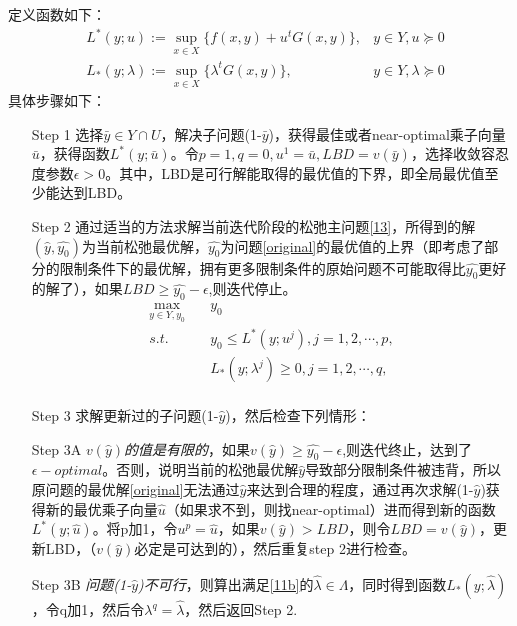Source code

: \documentclass[UTF8,a4]{article}
\begin{document}
定义函数如下：
\begin{subequations}
\begin{align}
\label{12a}
&L^*(y;u):=\sup_{x\in X}\{f(x,y)+u^tG(x,y)\},&y\in Y,u\succeq 0\\
\label{12b}
&L_*(y;\lambda):=\sup_{x\in X}\{\lambda^tG(x,y)\},&y\in Y,\lambda\succeq0
\end{align}
\end{subequations}
具体步骤如下：
\begin{itemize}
\item[Step 1]选择$\bar{y}\in Y\cap U $，解决子问题(1-$\bar{y}$)，获得最佳或者near-optimal乘子向量$\bar{u}$，获得函数$L^*(y;\bar{u})$。令$p=1,q=0,u^1=\bar{u},LBD=v(\bar{y})$，选择收敛容忍度参数$\epsilon>0$。其中，LBD是可行解能取得的最优值的下界，即全局最优值至少能达到LBD。
\item[Step 2]通过适当的方法求解当前迭代阶段的松弛主问题\eqref{13}，所得到的解$(\hat{y},\hat{y_0})$为当前松弛最优解，$\hat{y_0}$为问题\eqref{original}的最优值的上界（即考虑了部分的限制条件下的最优解，拥有更多限制条件的原始问题不可能取得比$\hat{y_0}$更好的解了），如果$LBD\geqslant\hat{y_0}-\epsilon$,则迭代停止。
\begin{equation}
\label{13}
\begin{split}
\max_{y\in Y,y_0}\quad&y_0\\
s.t.\quad&y_0\leqslant L^*(y;u^j), j=1,2,\cdots,p,\\
&L_*(y;\lambda^j)\geqslant 0, j=1,2,\cdots,q,\\
\end{split}
\end{equation}
\item[Step 3]求解更新过的子问题(1-$\hat{y}$)，然后检查下列情形：
\item[Step 3A]\emph{$v(\hat{y})$的值是有限的}，如果$v(\hat{y}) \geqslant \hat{y_0} - \epsilon$,则迭代终止，达到了$\epsilon-optimal$。否则，说明当前的松弛最优解$\hat{y}$导致部分限制条件被违背，所以原问题的最优解\eqref{original}无法通过$\hat{y}$来达到合理的程度，通过再次求解(1-$\hat{y}$)获得新的最优乘子向量$\hat{u}$（如果求不到，则找near-optimal）进而得到新的函数$L^*(y;\hat{u})$。将p加1，令$u^p=\hat{u}$，如果$v(\hat{y})>LBD$，则令$LBD=v(\hat{y})$，更新LBD，（$v(\hat{y})$必定是可达到的），然后重复step 2进行检查。
\item[Step 3B]\emph{问题(1-$\hat{y}$)不可行}，则算出满足\eqref{11b}的$\hat{\lambda}\in\Lambda$，同时得到函数$L_*(y;\hat{\lambda})$，令q加1，然后令$\lambda^q=\hat{\lambda}$，然后返回Step 2.
\end{itemize}
\end{document}
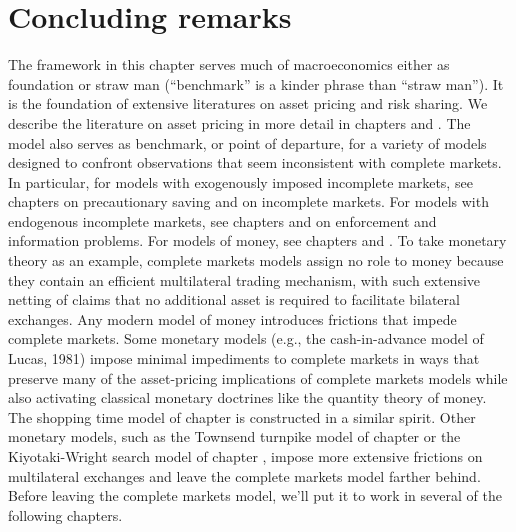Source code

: \section{Concluding remarks}
  The  framework in this chapter serves much of  macroeconomics
either
as foundation or straw man (``benchmark'' is a kinder phrase than
``straw man'').
   It is the foundation of
extensive literatures on asset pricing and risk sharing.
We describe the literature on asset pricing in more
detail in chapters  and .
The model also serves as benchmark, or point of departure,
for a variety of models designed to confront observations
that seem inconsistent with complete markets. In particular,
for models   with exogenously imposed   incomplete markets,
see chapters  on precautionary saving and
 on  incomplete markets. For
models with endogenous incomplete markets,
see chapters  and  on
enforcement and information problems. For
models of money, see
chapters  and .
 To take monetary theory as an example, complete
markets models assign no role to  money because they
contain an efficient multilateral trading mechanism, with such
extensive  netting of claims that no additional asset is
required to facilitate bilateral exchanges.   Any modern model of
money introduces frictions that impede complete markets.     Some
monetary models (e.g., the cash-in-advance model of Lucas, 1981)
impose minimal impediments to complete markets in ways that  preserve many
of the asset-pricing implications of complete markets models while
also activating classical monetary doctrines like the quantity
theory of money. The shopping time model of chapter
 is constructed in a similar
spirit.  Other monetary  models, such as the Townsend turnpike
model of chapter  or the Kiyotaki-Wright search
model of chapter , impose more  extensive frictions
on multilateral exchanges and leave the complete markets model
farther behind.
  Before leaving the complete markets model, we'll put it
to work in several of the following chapters.
   

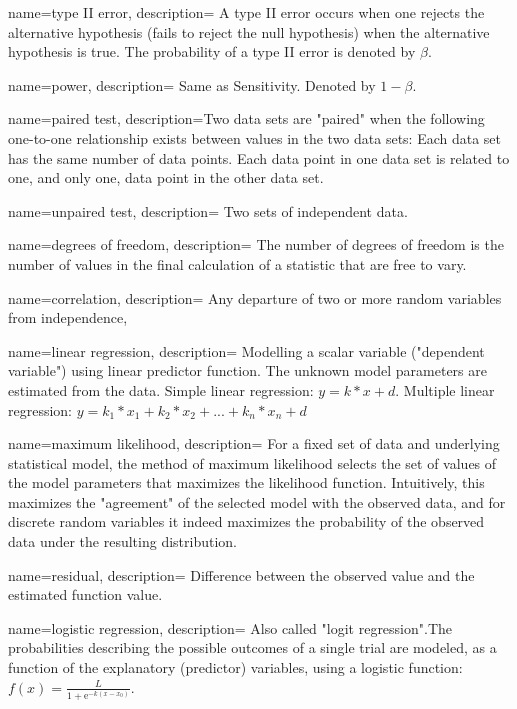 {
    name=type II error,
    description={ A type II error occurs when one rejects the alternative hypothesis (fails
    to reject the null hypothesis) when the alternative hypothesis is true.
    The probability of a type II error is denoted by $\beta$.}
}

{
    name=power,
    description={ Same as Sensitivity. Denoted by $1-\beta$.}
}

{
    name=paired test,
    description={Two data sets are "paired" when the following one-to-one
    relationship exists between values in the two data sets:
        Each data set has the same number of data points.
        Each data point in one data set is related to one, and only one, data
        point in the other data set.}
}

{
    name=unpaired test,
    description={ Two sets of independent data.}
}

{
    name=degrees of freedom,
    description={ The number of degrees of freedom is the number of values in the final
    calculation of a statistic that are free to vary.}
}

{
    name=correlation,
    description={ Any departure of two or more random variables from
    independence,}
}

{
    name=linear regression,
    description={ Modelling a scalar variable ("dependent variable") using linear predictor
    function. The unknown model parameters are estimated from the data.
    Simple linear regression: $y = k*x + d$.
    Multiple linear regression: $y = k_1*x_1 + k_2*x_2 + ... + k_n*x_n + d$}
}

{
    name=maximum likelihood,
    description={ For a fixed set of data and underlying statistical model, the
    method of maximum likelihood selects the set of values of the model
    parameters that maximizes the likelihood function. Intuitively, this
    maximizes the "agreement" of the selected model with the observed data,
    and for discrete random variables it indeed maximizes the probability of
    the observed data under the resulting distribution. }
}

{
    name=residual,
    description={ Difference between the observed value and the estimated
    function value.}
}

{
    name=logistic regression,
    description={ Also called "logit regression".The probabilities describing the possible
    outcomes of a single trial are modeled, as a function of the explanatory
    (predictor) variables, using a logistic function: $f(x) = \frac{L}{1 +
    \mathrm e^{-k(x-x_0)}}$.}
}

» WORK TASK:
Leave the pictures out and print the whole listing precisely.

» SOLUTION:
Source code

: \documentclass[UTF8,a4]{article}
\begin{document}
定义函数如下：
\begin{subequations}
\begin{align}
\label{12a}
&L^*(y;u):=\sup_{x\in X}\{f(x,y)+u^tG(x,y)\},&y\in Y,u\succeq 0\\
\label{12b}
&L_*(y;\lambda):=\sup_{x\in X}\{\lambda^tG(x,y)\},&y\in Y,\lambda\succeq0
\end{align}
\end{subequations}
具体步骤如下：
\begin{itemize}
\item[Step 1]选择$\bar{y}\in Y\cap U $，解决子问题(1-$\bar{y}$)，获得最佳或者near-optimal乘子向量$\bar{u}$，获得函数$L^*(y;\bar{u})$。令$p=1,q=0,u^1=\bar{u},LBD=v(\bar{y})$，选择收敛容忍度参数$\epsilon>0$。其中，LBD是可行解能取得的最优值的下界，即全局最优值至少能达到LBD。
\item[Step 2]通过适当的方法求解当前迭代阶段的松弛主问题\eqref{13}，所得到的解$(\hat{y},\hat{y_0})$为当前松弛最优解，$\hat{y_0}$为问题\eqref{original}的最优值的上界（即考虑了部分的限制条件下的最优解，拥有更多限制条件的原始问题不可能取得比$\hat{y_0}$更好的解了），如果$LBD\geqslant\hat{y_0}-\epsilon$,则迭代停止。
\begin{equation}
\label{13}
\begin{split}
\max_{y\in Y,y_0}\quad&y_0\\
s.t.\quad&y_0\leqslant L^*(y;u^j), j=1,2,\cdots,p,\\
&L_*(y;\lambda^j)\geqslant 0, j=1,2,\cdots,q,\\
\end{split}
\end{equation}
\item[Step 3]求解更新过的子问题(1-$\hat{y}$)，然后检查下列情形：
\item[Step 3A]\emph{$v(\hat{y})$的值是有限的}，如果$v(\hat{y}) \geqslant \hat{y_0} - \epsilon$,则迭代终止，达到了$\epsilon-optimal$。否则，说明当前的松弛最优解$\hat{y}$导致部分限制条件被违背，所以原问题的最优解\eqref{original}无法通过$\hat{y}$来达到合理的程度，通过再次求解(1-$\hat{y}$)获得新的最优乘子向量$\hat{u}$（如果求不到，则找near-optimal）进而得到新的函数$L^*(y;\hat{u})$。将p加1，令$u^p=\hat{u}$，如果$v(\hat{y})>LBD$，则令$LBD=v(\hat{y})$，更新LBD，（$v(\hat{y})$必定是可达到的），然后重复step 2进行检查。
\item[Step 3B]\emph{问题(1-$\hat{y}$)不可行}，则算出满足\eqref{11b}的$\hat{\lambda}\in\Lambda$，同时得到函数$L_*(y;\hat{\lambda})$，令q加1，然后令$\lambda^q=\hat{\lambda}$，然后返回Step 2.
\end{itemize}
\end{document}
Source code

: \section{Concluding remarks}
  The  framework in this chapter serves much of  macroeconomics
either
as foundation or straw man (``benchmark'' is a kinder phrase than
``straw man'').
   It is the foundation of
extensive literatures on asset pricing and risk sharing.
We describe the literature on asset pricing in more
detail in chapters  and .
The model also serves as benchmark, or point of departure,
for a variety of models designed to confront observations
that seem inconsistent with complete markets. In particular,
for models   with exogenously imposed   incomplete markets,
see chapters  on precautionary saving and
 on  incomplete markets. For
models with endogenous incomplete markets,
see chapters  and  on
enforcement and information problems. For
models of money, see
chapters  and .
 To take monetary theory as an example, complete
markets models assign no role to  money because they
contain an efficient multilateral trading mechanism, with such
extensive  netting of claims that no additional asset is
required to facilitate bilateral exchanges.   Any modern model of
money introduces frictions that impede complete markets.     Some
monetary models (e.g., the cash-in-advance model of Lucas, 1981)
impose minimal impediments to complete markets in ways that  preserve many
of the asset-pricing implications of complete markets models while
also activating classical monetary doctrines like the quantity
theory of money. The shopping time model of chapter
 is constructed in a similar
spirit.  Other monetary  models, such as the Townsend turnpike
model of chapter  or the Kiyotaki-Wright search
model of chapter , impose more  extensive frictions
on multilateral exchanges and leave the complete markets model
farther behind.
  Before leaving the complete markets model, we'll put it
to work in several of the following chapters.
   

 {
    name=type II error,
    description={ A type II error occurs when one rejects the alternative hypothesis (fails
    to reject the null hypothesis) when the alternative hypothesis is true.
    The probability of a type II error is denoted by $\beta$.}
}

{
    name=power,
    description={ Same as Sensitivity. Denoted by $1-\beta$.}
}

{
    name=paired test,
    description={Two data sets are "paired" when the following one-to-one
    relationship exists between values in the two data sets:
        Each data set has the same number of data points.
        Each data point in one data set is related to one, and only one, data
        point in the other data set.}
}

{
    name=unpaired test,
    description={ Two sets of independent data.}
}

{
    name=degrees of freedom,
    description={ The number of degrees of freedom is the number of values in the final
    calculation of a statistic that are free to vary.}
}

{
    name=correlation,
    description={ Any departure of two or more random variables from
    independence,}
}

{
    name=linear regression,
    description={ Modelling a scalar variable ("dependent variable") using linear predictor
    function. The unknown model parameters are estimated from the data.
    Simple linear regression: $y = k*x + d$.
    Multiple linear regression: $y = k_1*x_1 + k_2*x_2 + ... + k_n*x_n + d$}
}

{
    name=maximum likelihood,
    description={ For a fixed set of data and underlying statistical model, the
    method of maximum likelihood selects the set of values of the model
    parameters that maximizes the likelihood function. Intuitively, this
    maximizes the "agreement" of the selected model with the observed data,
    and for discrete random variables it indeed maximizes the probability of
    the observed data under the resulting distribution. }
}

{
    name=residual,
    description={ Difference between the observed value and the estimated
    function value.}
}

{
    name=logistic regression,
    description={ Also called "logit regression".The probabilities describing the possible
    outcomes of a single trial are modeled, as a function of the explanatory
    (predictor) variables, using a logistic function: $f(x) = \frac{L}{1 +
    \mathrm e^{-k(x-x_0)}}$.}
}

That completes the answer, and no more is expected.